• WHAT YOU SHOULD DO: Would you please repeat the data exactly as given?

[Records from a dataset]
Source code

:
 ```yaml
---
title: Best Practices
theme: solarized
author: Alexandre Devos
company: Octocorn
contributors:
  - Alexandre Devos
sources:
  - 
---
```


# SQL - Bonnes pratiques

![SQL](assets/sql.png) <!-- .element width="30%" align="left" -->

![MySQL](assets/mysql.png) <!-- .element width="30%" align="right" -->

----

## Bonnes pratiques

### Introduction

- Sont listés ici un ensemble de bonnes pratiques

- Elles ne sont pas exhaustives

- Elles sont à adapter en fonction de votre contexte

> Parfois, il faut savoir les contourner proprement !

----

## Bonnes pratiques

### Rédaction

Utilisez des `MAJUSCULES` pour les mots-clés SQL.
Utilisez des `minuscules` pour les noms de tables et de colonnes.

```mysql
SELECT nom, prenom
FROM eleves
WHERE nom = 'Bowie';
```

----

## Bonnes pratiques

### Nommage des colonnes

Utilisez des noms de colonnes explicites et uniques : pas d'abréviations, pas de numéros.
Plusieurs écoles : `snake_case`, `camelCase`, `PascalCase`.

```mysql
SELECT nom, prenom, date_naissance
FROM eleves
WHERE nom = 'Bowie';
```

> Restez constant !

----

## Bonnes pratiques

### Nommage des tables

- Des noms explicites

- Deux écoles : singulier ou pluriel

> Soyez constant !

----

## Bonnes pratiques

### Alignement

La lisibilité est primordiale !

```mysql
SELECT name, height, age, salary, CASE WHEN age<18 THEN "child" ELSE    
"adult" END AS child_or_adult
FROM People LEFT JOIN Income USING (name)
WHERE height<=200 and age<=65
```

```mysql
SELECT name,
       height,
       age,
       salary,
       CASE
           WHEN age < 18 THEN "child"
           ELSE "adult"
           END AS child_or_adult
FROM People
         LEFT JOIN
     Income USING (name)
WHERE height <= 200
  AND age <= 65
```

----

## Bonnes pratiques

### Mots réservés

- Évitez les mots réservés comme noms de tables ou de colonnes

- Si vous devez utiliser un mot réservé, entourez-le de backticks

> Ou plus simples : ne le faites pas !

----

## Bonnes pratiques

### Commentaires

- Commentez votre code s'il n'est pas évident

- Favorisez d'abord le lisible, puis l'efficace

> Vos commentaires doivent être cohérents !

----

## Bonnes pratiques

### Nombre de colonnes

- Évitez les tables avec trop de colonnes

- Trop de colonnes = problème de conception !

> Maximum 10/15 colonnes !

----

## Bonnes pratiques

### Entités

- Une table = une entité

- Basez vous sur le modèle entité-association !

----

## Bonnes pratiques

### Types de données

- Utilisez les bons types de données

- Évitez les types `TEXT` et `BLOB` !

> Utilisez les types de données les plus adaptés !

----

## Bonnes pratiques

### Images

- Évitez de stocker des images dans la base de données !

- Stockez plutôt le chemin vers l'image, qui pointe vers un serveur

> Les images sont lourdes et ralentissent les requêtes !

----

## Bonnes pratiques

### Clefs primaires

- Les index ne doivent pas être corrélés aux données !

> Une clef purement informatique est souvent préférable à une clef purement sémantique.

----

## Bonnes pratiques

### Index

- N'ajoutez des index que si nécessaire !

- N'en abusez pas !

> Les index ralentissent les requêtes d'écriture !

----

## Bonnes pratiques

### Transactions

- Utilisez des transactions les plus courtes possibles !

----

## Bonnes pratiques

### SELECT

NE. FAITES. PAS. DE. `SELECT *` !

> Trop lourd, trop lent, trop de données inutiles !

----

• EXPECTED OUTPUT:
Source code

:
 ```yaml
---
title: Best Practices
theme: solarized
author: Alexandre Devos
company: Octocorn
contributors:
  - Alexandre Devos
sources:
  - 
---
```


# SQL - Bonnes pratiques

![SQL](assets/sql.png) <!-- .element width="30%" align="left" -->

![MySQL](assets/mysql.png) <!-- .element width="30%" align="right" -->

----

## Bonnes pratiques

### Introduction

- Sont listés ici un ensemble de bonnes pratiques

- Elles ne sont pas exhaustives

- Elles sont à adapter en fonction de votre contexte

> Parfois, il faut savoir les contourner proprement !

----

## Bonnes pratiques

### Rédaction

Utilisez des `MAJUSCULES` pour les mots-clés SQL.
Utilisez des `minuscules` pour les noms de tables et de colonnes.

```mysql
SELECT nom, prenom
FROM eleves
WHERE nom = 'Bowie';
```

----

## Bonnes pratiques

### Nommage des colonnes

Utilisez des noms de colonnes explicites et uniques : pas d'abréviations, pas de numéros.
Plusieurs écoles : `snake_case`, `camelCase`, `PascalCase`.

```mysql
SELECT nom, prenom, date_naissance
FROM eleves
WHERE nom = 'Bowie';
```

> Restez constant !

----

## Bonnes pratiques

### Nommage des tables

- Des noms explicites

- Deux écoles : singulier ou pluriel

> Soyez constant !

----

## Bonnes pratiques

### Alignement

La lisibilité est primordiale !

```mysql
SELECT name, height, age, salary, CASE WHEN age<18 THEN "child" ELSE    
"adult" END AS child_or_adult
FROM People LEFT JOIN Income USING (name)
WHERE height<=200 and age<=65
```

```mysql
SELECT name,
       height,
       age,
       salary,
       CASE
           WHEN age < 18 THEN "child"
           ELSE "adult"
           END AS child_or_adult
FROM People
         LEFT JOIN
     Income USING (name)
WHERE height <= 200
  AND age <= 65
```

----

## Bonnes pratiques

### Mots réservés

- Évitez les mots réservés comme noms de tables ou de colonnes

- Si vous devez utiliser un mot réservé, entourez-le de backticks

> Ou plus simples : ne le faites pas !

----

## Bonnes pratiques

### Commentaires

- Commentez votre code s'il n'est pas évident

- Favorisez d'abord le lisible, puis l'efficace

> Vos commentaires doivent être cohérents !

----

## Bonnes pratiques

### Nombre de colonnes

- Évitez les tables avec trop de colonnes

- Trop de colonnes = problème de conception !

> Maximum 10/15 colonnes !

----

## Bonnes pratiques

### Entités

- Une table = une entité

- Basez vous sur le modèle entité-association !

----

## Bonnes pratiques

### Types de données

- Utilisez les bons types de données

- Évitez les types `TEXT` et `BLOB` !

> Utilisez les types de données les plus adaptés !

----

## Bonnes pratiques

### Images

- Évitez de stocker des images dans la base de données !

- Stockez plutôt le chemin vers l'image, qui pointe vers un serveur

> Les images sont lourdes et ralentissent les requêtes !

----

## Bonnes pratiques

### Clefs primaires

- Les index ne doivent pas être corrélés aux données !

> Une clef purement informatique est souvent préférable à une clef purement sémantique.

----

## Bonnes pratiques

### Index

- N'ajoutez des index que si nécessaire !

- N'en abusez pas !

> Les index ralentissent les requêtes d'écriture !

----

## Bonnes pratiques

### Transactions

- Utilisez des transactions les plus courtes possibles !

----

## Bonnes pratiques

### SELECT

NE. FAITES. PAS. DE. `SELECT *` !

> Trop lourd, trop lent, trop de données inutiles !

----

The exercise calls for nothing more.